RCW 69.50.435 states that a person selling drugs within 1,000 feet of

a school bus route stop designated by the school district. . . may be punished by a fine of up to twice the fine otherwise authorized . . . or by imprisonment of up to twice the imprisonment otherwise authorized by this chapter. . ..

(e) In a prosecution under this section, a map produced or reproduced by any municipal, school district, county . . . for the purpose of depicting the location and boundaries of the area on or within one thousand feet of . . . [a] school bus route stop . . . shall under proper authentication, be admissible and shall constitute prima facie evidence of the location and boundaries of those areas if the governing body of the municipality, school district . . . has adopted a resolution . . . approving the map as the official location and record of the location. . ..

 194    STATE v. HENNESSEY    Dec. 1995 
80 Wn. App. 190, 907 P.2d 331

The effect of the statute here is to add 24 months to Hennessey's sentence. RCW 9.94A.310(5).

[1, 2] "Before a defendant can be subjected to an enhanced penalty, the State must prove beyond a reasonable doubt every essential element of the allegation which triggers the enhanced penalty." State v. Lua, 62 Wn. App. 34, 42, 813 P.2d 588, review denied, 117 Wn.2d 1025, 820 P.2d 510 (1991); see also State v. Tongate, 93 Wn.2d 751, 754, 613 P.2d 121 (1980). On appeal, the standard of review is whether a rational trier of fact taking the evidence in the light most favorable to the State could find, beyond a reasonable doubt, the facts needed to support the enhancement. Jackson v. Virginia, 443 U.S. 307, 99 S. Ct. 2781, 61 L. Ed. 2d 560 (1979), State v. Green, 94 Wn.2d 216, 220-21, 616 P.2d 628 (1980).

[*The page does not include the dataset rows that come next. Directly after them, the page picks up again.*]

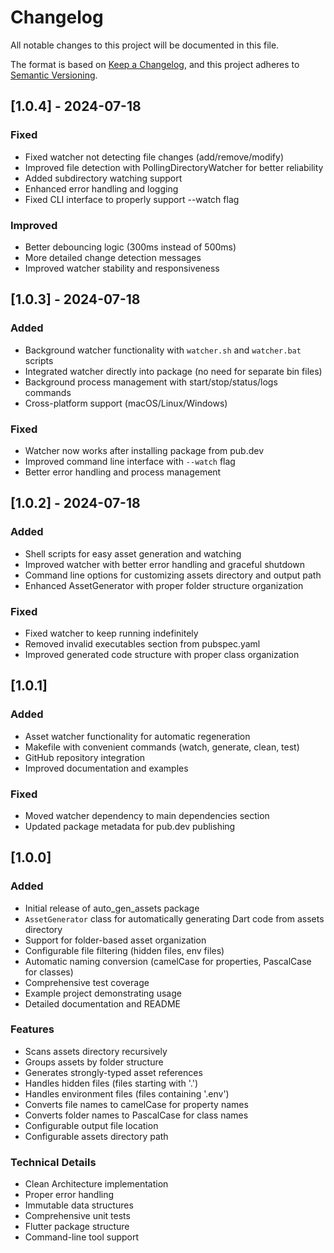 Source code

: # Changelog

All notable changes to this project will be documented in this file.

The format is based on [Keep a Changelog](https://keepachangelog.com/en/1.0.0/),
and this project adheres to [Semantic Versioning](https://semver.org/spec/v2.0.0.html).

## [1.0.4] - 2024-07-18

### Fixed
- Fixed watcher not detecting file changes (add/remove/modify)
- Improved file detection with PollingDirectoryWatcher for better reliability
- Added subdirectory watching support
- Enhanced error handling and logging
- Fixed CLI interface to properly support --watch flag

### Improved
- Better debouncing logic (300ms instead of 500ms)
- More detailed change detection messages
- Improved watcher stability and responsiveness

## [1.0.3] - 2024-07-18

### Added
- Background watcher functionality with `watcher.sh` and `watcher.bat` scripts
- Integrated watcher directly into package (no need for separate bin files)
- Background process management with start/stop/status/logs commands
- Cross-platform support (macOS/Linux/Windows)

### Fixed
- Watcher now works after installing package from pub.dev
- Improved command line interface with `--watch` flag
- Better error handling and process management

## [1.0.2] - 2024-07-18

### Added
- Shell scripts for easy asset generation and watching
- Improved watcher with better error handling and graceful shutdown
- Command line options for customizing assets directory and output path
- Enhanced AssetGenerator with proper folder structure organization

### Fixed
- Fixed watcher to keep running indefinitely
- Removed invalid executables section from pubspec.yaml
- Improved generated code structure with proper class organization

## [1.0.1] 

### Added
- Asset watcher functionality for automatic regeneration
- Makefile with convenient commands (watch, generate, clean, test)
- GitHub repository integration
- Improved documentation and examples

### Fixed
- Moved watcher dependency to main dependencies section
- Updated package metadata for pub.dev publishing

## [1.0.0] 

### Added
- Initial release of auto_gen_assets package
- `AssetGenerator` class for automatically generating Dart code from assets directory
- Support for folder-based asset organization
- Configurable file filtering (hidden files, env files)
- Automatic naming conversion (camelCase for properties, PascalCase for classes)
- Comprehensive test coverage
- Example project demonstrating usage
- Detailed documentation and README

### Features
- Scans assets directory recursively
- Groups assets by folder structure
- Generates strongly-typed asset references
- Handles hidden files (files starting with '.')
- Handles environment files (files containing '.env')
- Converts file names to camelCase for property names
- Converts folder names to PascalCase for class names
- Configurable output file location
- Configurable assets directory path

### Technical Details
- Clean Architecture implementation
- Proper error handling
- Immutable data structures
- Comprehensive unit tests
- Flutter package structure
- Command-line tool support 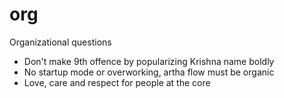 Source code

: # org
Organizational questions

* Don't make 9th offence by popularizing Krishna name boldly
* No startup mode or overworking, artha flow must be organic
* Love, care and respect for people at the core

[3] This standard is not met here. The State produced two pieces of evidence and Quillio's lay opinion bearing on the distance from the bus stops to the transaction. According to the statute, the State may offer a map to show where the school bus stops are located. Nevertheless, there must still be sufficient evidence of the distance from the drug transaction to the school bus stop. Such evidence is lacking here.

The State showed that Quillio had personal knowledge of the location of the drug sale and the location of the two school bus stops. He then testified that one bus stop was within 600 feet of the sale and that the other was approximately 200-250 yards from the sale.

Gamus, supervisor of bus drivers and dispatch, also testified at trial. He produced the two maps used to indicate the location of the school bus stops in relation to the site of the drug sale.

After hearing the testimony of Quillio and Gamus, the trial court found that the State satisfied the prima facie elements of the violation and submitted the special verdict instruction to the jury.

 Dec. 1995     STATE v. HENNESSEY    195 
80 Wn. App. 190, 907 P.2d 331

The trial court was in error. The evidence is insufficient to support giving the school zone enhancement instruction to the jury. Although Quillio's lay opinion was admissible under ER 701, without more, it was insufficient for a trier of fact to find, beyond a reasonable doubt, that any of the relevant distances was less than 1,000 feet. Quillio himself said he was "guesstimating," albeit with experience as a surveyor. His "guesstimates" (600-750 feet) approached the upper limit (1,000 feet) needed to enhance.«1»


«1» A different situation might well be presented if Quillio's "guesstimates" had been 10-20 feet, or even 50-100 feet.


Moreover, our review of the maps admitted at trial discloses that only one contains a scale. According to that scale, the distances between the identified bus stops and the transaction were greater than 1,000 feet.

Furthermore, it would have been a simple matter for Quillio or another officer to measure the distance, rather than "guesstimating." This is especially true where the distance approaches the upper limit necessary for the enhancement.

The sentence enhancement is reversed and the matter is remanded for resentencing without the enhancement.

A majority of the panel having determined that only the foregoing portion of this opinion will be printed in the Washington Appellate Reports and that the remainder shall be filed for public record pursuant to RCW 2.06.040, it is so ordered.

SEINFELD, C.J., and MORGAN, J., concur.